Plans for a 25-turbine windfarm have been unveiled as part of a major ‘rewilding’ project at Glen Lednock near Comrie.
Renewables developer Low Carbon wants to site the 700ft-tall structures next to Loch Lednock on the Invergeldie estate.
It is working with Oxygen Conservation, which acquired the 12,000-acre estate earlier this year.
The Exeter-based company says it wants to re-wild Invergeldie by restoring peatland, planting native woodland, focusing on regenerative farmland and promoting green tourism.
The Glen Lednock scheme is the first detailed plan to emerge from the site.
Dozens of people attended a windfarm consultation event held by Low Carbon in Comrie on Tuesday. It followed a similar session in St Fillans on Monday.
Locals were able to view maps and designs and learn more about the proposal.
Low Carbon spokesman Steven Stewart said recent flooding in Perthshire had underlined the need to act on the climate emergency.
But locals have raised concerns about the scale of the project and the impact on the landscape and native species.
There are also questions over access to the site and the cumulative effect of wind turbines on the area.
Another developer SSE has been consulting on its plans for around14 turbines at Glentarken on the neighbouring Drummond estate.
Mr Stewart insisted the windfarm proposal on the table in Comrie this week was at a very early stage
“At the moment the plan is for up to 25 turbines,” he said.
“But this just the beginning of a seven to eight year process.
“The whole approach is about trying to involve the community right from the start.”
Comrie windfarm session follows rewilding talks
Oxygen Conservation held another session on the wider rewilding plans at invergeldie earlier this year.
It bought Invergeldie and another 11,390 acres of Scottish land at Langholm Moor with the backing of a £20 million loan in the spring.
It’s the first time the Invergeldie estate has changed hands since 1961.
The company has been conducting land surveys in recent months, ahead of drawing up more precise proposals next year.
However, Oxygen Conservation founder and managing director Rich Stockdale posted an update on the company’s website this summer titled Patient Urgency.

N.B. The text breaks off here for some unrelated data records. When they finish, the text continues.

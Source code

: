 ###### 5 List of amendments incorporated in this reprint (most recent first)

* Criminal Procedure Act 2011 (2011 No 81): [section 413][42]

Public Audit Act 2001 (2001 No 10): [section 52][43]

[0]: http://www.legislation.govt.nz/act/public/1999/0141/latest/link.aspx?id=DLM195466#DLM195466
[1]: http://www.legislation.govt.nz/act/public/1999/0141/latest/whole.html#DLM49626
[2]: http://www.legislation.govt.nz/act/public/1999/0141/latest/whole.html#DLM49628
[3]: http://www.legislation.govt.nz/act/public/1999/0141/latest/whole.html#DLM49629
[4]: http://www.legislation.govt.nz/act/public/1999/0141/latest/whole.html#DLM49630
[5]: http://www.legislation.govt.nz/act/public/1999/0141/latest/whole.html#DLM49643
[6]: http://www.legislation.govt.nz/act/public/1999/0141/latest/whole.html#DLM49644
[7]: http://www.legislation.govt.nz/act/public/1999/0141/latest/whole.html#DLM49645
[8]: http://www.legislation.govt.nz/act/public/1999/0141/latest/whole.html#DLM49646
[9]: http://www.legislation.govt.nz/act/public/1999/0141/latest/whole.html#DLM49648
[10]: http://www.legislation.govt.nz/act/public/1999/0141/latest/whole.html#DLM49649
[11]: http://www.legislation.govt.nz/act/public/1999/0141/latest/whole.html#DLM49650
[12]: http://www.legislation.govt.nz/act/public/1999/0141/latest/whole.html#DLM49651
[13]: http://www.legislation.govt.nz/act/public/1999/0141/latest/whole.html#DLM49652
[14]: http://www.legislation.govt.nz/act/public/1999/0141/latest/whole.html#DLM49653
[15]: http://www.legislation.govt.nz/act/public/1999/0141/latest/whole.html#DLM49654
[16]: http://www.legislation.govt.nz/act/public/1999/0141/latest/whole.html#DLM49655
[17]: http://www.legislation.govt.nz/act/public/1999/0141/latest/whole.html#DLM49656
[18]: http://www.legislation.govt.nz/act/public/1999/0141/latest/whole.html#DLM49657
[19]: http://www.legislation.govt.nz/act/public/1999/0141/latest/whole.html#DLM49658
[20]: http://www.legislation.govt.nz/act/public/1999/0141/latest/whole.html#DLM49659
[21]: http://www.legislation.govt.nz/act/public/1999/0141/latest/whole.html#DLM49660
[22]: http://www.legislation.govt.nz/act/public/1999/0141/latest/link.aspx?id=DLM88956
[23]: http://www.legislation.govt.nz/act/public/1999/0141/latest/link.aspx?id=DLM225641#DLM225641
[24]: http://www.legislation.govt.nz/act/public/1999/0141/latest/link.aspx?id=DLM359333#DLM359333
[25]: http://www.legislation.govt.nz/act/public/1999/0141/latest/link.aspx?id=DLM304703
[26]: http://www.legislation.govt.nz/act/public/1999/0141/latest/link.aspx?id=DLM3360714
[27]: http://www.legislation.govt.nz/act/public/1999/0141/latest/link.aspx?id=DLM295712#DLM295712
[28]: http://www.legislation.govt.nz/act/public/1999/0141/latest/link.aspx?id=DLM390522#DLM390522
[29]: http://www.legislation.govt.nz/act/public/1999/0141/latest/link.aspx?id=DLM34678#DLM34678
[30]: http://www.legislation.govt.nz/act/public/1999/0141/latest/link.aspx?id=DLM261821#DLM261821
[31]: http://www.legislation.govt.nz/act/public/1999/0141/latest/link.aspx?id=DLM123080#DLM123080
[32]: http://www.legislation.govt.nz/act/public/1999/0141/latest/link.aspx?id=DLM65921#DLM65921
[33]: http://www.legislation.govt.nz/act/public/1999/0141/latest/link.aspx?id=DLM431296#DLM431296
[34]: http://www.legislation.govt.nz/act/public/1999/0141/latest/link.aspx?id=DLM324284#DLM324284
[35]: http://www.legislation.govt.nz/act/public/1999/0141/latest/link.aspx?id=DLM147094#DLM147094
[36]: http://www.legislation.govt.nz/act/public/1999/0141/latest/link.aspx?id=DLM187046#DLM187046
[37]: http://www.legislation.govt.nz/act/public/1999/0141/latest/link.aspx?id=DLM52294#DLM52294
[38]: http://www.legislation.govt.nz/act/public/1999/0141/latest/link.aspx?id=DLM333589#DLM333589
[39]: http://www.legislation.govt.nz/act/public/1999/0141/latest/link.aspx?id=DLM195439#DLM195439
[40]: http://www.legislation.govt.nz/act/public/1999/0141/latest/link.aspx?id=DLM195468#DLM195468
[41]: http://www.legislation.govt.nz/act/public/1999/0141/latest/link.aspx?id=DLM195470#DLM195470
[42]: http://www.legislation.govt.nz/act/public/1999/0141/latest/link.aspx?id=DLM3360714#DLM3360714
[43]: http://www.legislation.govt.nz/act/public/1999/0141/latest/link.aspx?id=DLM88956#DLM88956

In it, he wrote of the need for urgency to tackle climate change and biodiversity loss.
We’ve felt this pressure to act faster more so in Scotland likely due to the scale of our acquisitions,” he said.
“Invergeldie is no different, however, we are learning so much and so quickly that our ambitions for the Estate are changing rapidly too.”
Regarding the windfarm proposals, he writes: ” It’s early days but the topography, geology, and environmental considerations look positive.
“This would deliver a huge range of sustainable benefits from green energy to additional employment, improved access infrastructure, and opportunities to utilise construction work to support peatland restoration and habitat creation.”
Oxygen is reducing the number of sheep on the hill, from around 2,000.
It is also working with stalkers from the Perthshire Deer Management Group “to rapidly reduce growing deer numbers”.
Oxygen Conservation also owns 523 acres of land on the northern side of the Firth of Tay, known as Dog Bank.
It says it intends to open an outdoor laboratory to research the habitats in order to better understand the role they play in removing carbon from the atmosphere and storing it in the seabed.